Previous attempts to artificially translate brain activity into speech have mostly focused on unravelling how speech sounds are represented in the brain, and have had limited success. So Chang and his colleagues tried something different. They targeted the brain areas that send the instructions needed to coordinate the sequence of movements of the tongue, lips, jaw and throat during speech.
“We reasoned that if these speech centres in the brain are encoding movements rather than sounds, we should try to do the same in decoding those signals,” said Gopala Anumanchipalli, a speech scientist at UCSF and the paper’s first author.
Given the speed, subtlety and complexity of movements people make during speech, this task presented a fiendish computational challenge, outlined in a paper in the journal Nature.

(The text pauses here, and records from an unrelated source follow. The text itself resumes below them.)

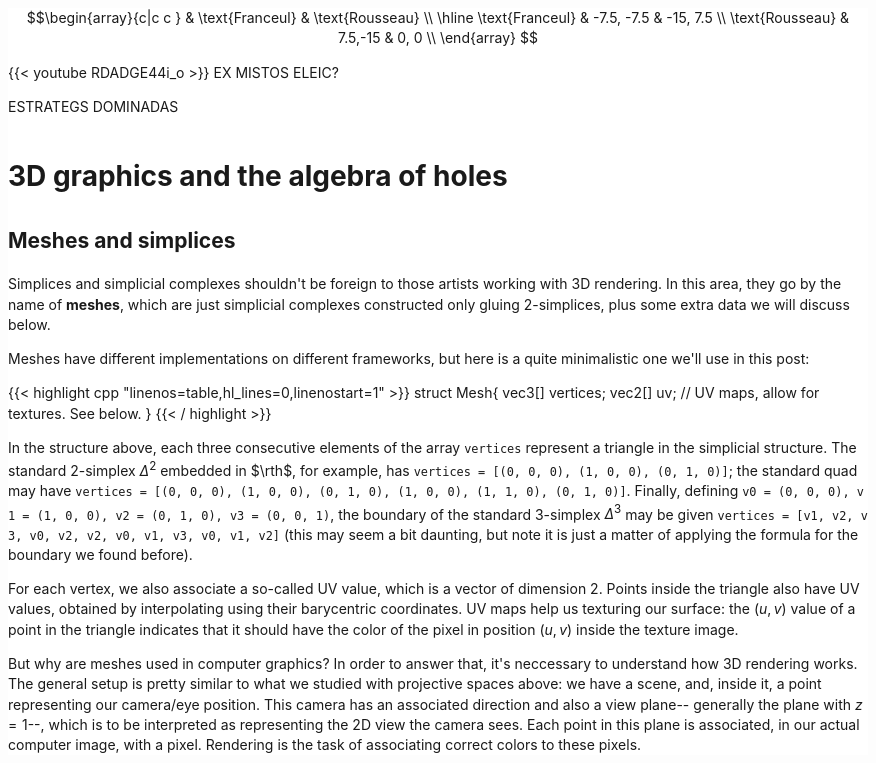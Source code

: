 $$\begin{array}{c|c c }
  & \text{Franceul} & \text{Rousseau}  \\
\hline
\text{Franceul} & -7.5, -7.5 & -15, 7.5  \\
\text{Rousseau} & 7.5,-15 & 0, 0 \\
\end{array}
$$

{{< youtube RDADGE44i_o >}}
    EX MISTOS
ELEIC?

ESTRATEGS DOMINADAS

# 3D graphics and the algebra of holes

## Meshes and simplices

Simplices and simplicial complexes shouldn't be foreign to those artists working with 3D rendering. In this area, they go by the name of **meshes**, which are just simplicial complexes constructed only gluing 2-simplices, plus some extra data we will discuss below. 

Meshes have different implementations on different frameworks, but here is a quite minimalistic one we'll use in this post:

{{< highlight cpp "linenos=table,hl_lines=0,linenostart=1" >}}
struct Mesh{
    vec3[] vertices;
    vec2[] uv; // UV maps, allow for textures. See below.
}
{{< / highlight >}}

In the structure above, each three consecutive elements of the array `vertices` represent a triangle in the simplicial structure. The standard 2-simplex $\Delta^2$ embedded in $\rth$, for example, has `vertices = [(0, 0, 0), (1, 0, 0), (0, 1, 0)]`; the standard quad may have `vertices = [(0, 0, 0), (1, 0, 0), (0, 1, 0), (1, 0, 0), (1, 1, 0), (0, 1, 0)]`. Finally, defining `v0 = (0, 0, 0), v1 = (1, 0, 0), v2 = (0, 1, 0), v3 = (0, 0, 1)`, the boundary of the standard 3-simplex  $\Delta^3$  may be given `vertices = [v1, v2, v3, v0, v2, v2, v0, v1, v3, v0, v1, v2]` (this may seem a bit daunting, but note it is just a matter of applying the formula for the boundary we found before).

For each vertex, we also associate a so-called UV value, which is a vector of dimension 2. Points inside the triangle also have UV values, obtained by interpolating using their barycentric coordinates. UV maps help us texturing our surface: the $(u,v)$ value of a point in the triangle indicates that it should have the color of the pixel in position $(u,v)$ inside the texture image.

But why are meshes used in computer graphics? In order to answer that, it's neccessary to understand how 3D rendering works. The general setup is pretty similar to what we studied with projective spaces above: we have a scene, and, inside it, a point representing our camera/eye position. This camera has an associated direction and also a view plane-- generally the plane with $z=1$--, which is to be interpreted as representing the 2D view the camera sees. Each point in this plane is associated, in our actual computer image, with a pixel. Rendering is the task of associating correct colors to these pixels.

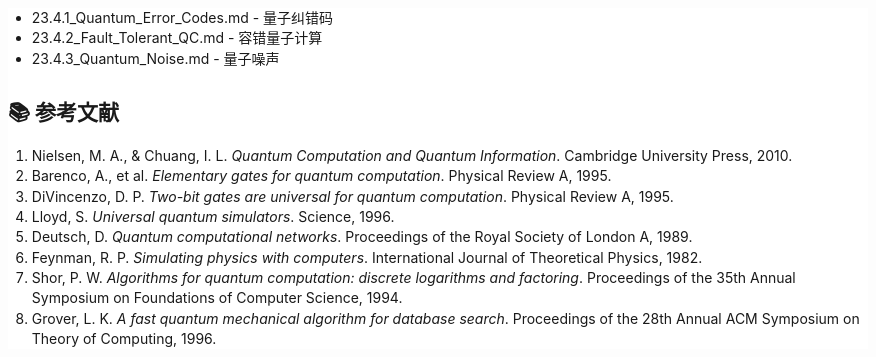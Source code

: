 - 23.4.1_Quantum_Error_Codes.md - 量子纠错码
- 23.4.2_Fault_Tolerant_QC.md - 容错量子计算
- 23.4.3_Quantum_Noise.md - 量子噪声

## 📚 参考文献

1. Nielsen, M. A., & Chuang, I. L. *Quantum Computation and Quantum Information*. Cambridge University Press, 2010.
2. Barenco, A., et al. *Elementary gates for quantum computation*. Physical Review A, 1995.
3. DiVincenzo, D. P. *Two-bit gates are universal for quantum computation*. Physical Review A, 1995.
4. Lloyd, S. *Universal quantum simulators*. Science, 1996.
5. Deutsch, D. *Quantum computational networks*. Proceedings of the Royal Society of London A, 1989.
6. Feynman, R. P. *Simulating physics with computers*. International Journal of Theoretical Physics, 1982.
7. Shor, P. W. *Algorithms for quantum computation: discrete logarithms and factoring*. Proceedings of the 35th Annual Symposium on Foundations of Computer Science, 1994.
8. Grover, L. K. *A fast quantum mechanical algorithm for database search*. Proceedings of the 28th Annual ACM Symposium on Theory of Computing, 1996.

The team recruited five volunteers who were about to undergo neurosurgery for epilepsy. In preparation for the operation, doctors temporarily implanted electrodes in the brain to map the sources of the patients’ seizures. While the electrodes were in place, the volunteers were asked to read several hundred sentences aloud, while the scientists recorded activity from a brain area known to be involved in speech production.
The aim was to decode speech using a two-step process: translating electrical signals in the brain to vocal movements and then translating those movements into speech sounds.
They did not need to collect data on the second step because other researchers had previously compiled a large library of data showing how vocal movements are linked to speech sounds. They could use this to reverse engineer what the vocal movements of their patients would look like.
They then trained a machine learning algorithm to be able to match patterns of electrical activity in the brain with the vocal movements this would produce, such as pressing the lips together, tightening vocal cords and shifting the tip of the tongue to the roof of the mouth. They describe the technology as a “virtual vocal tract” that can be controlled directly by the brain to produce a synthetic approximation of a person’s voice.
Audio samples of the speech sound like a normal human voice, but with something akin to a strong foreign accent.
To test intelligibility, the scientists then asked hundreds of people to listen through Amazon’s Mechanical Turk platform and transcribe the samples. In one test they were given 100 sentences and a pool of 25 words to select from each time, including target words and random ones. The listeners transcribed the sentences perfectly 43% of the time.
Some sounds, such as “sh” and “z” were synthesised accurately and the general intonation and gender of the speaker was conveyed well, but it turned out that the decoder struggled with “b” and “p” sounds.
Watkins said these imperfections would not necessarily prove a significant barrier to communication. In practice, people become familiar with the quirks of a person’s speech over time and can make logical inferences about what someone is saying.
The scientists were also able to decode new sentences the algorithm was not trained on and it appeared to translate between people, which is seen as crucial for such technology to be useful to as wide a range of patients as possible. And now the next big test will be to determine whether someone who cannot speak could learn to use the system without being able to train it on their own voice. And thanks to the way the device has been designed it not only has the potential to restore a person’s voice, and help them state their thoughts and needs, but it will also help them one day realise the joy of natural conversation.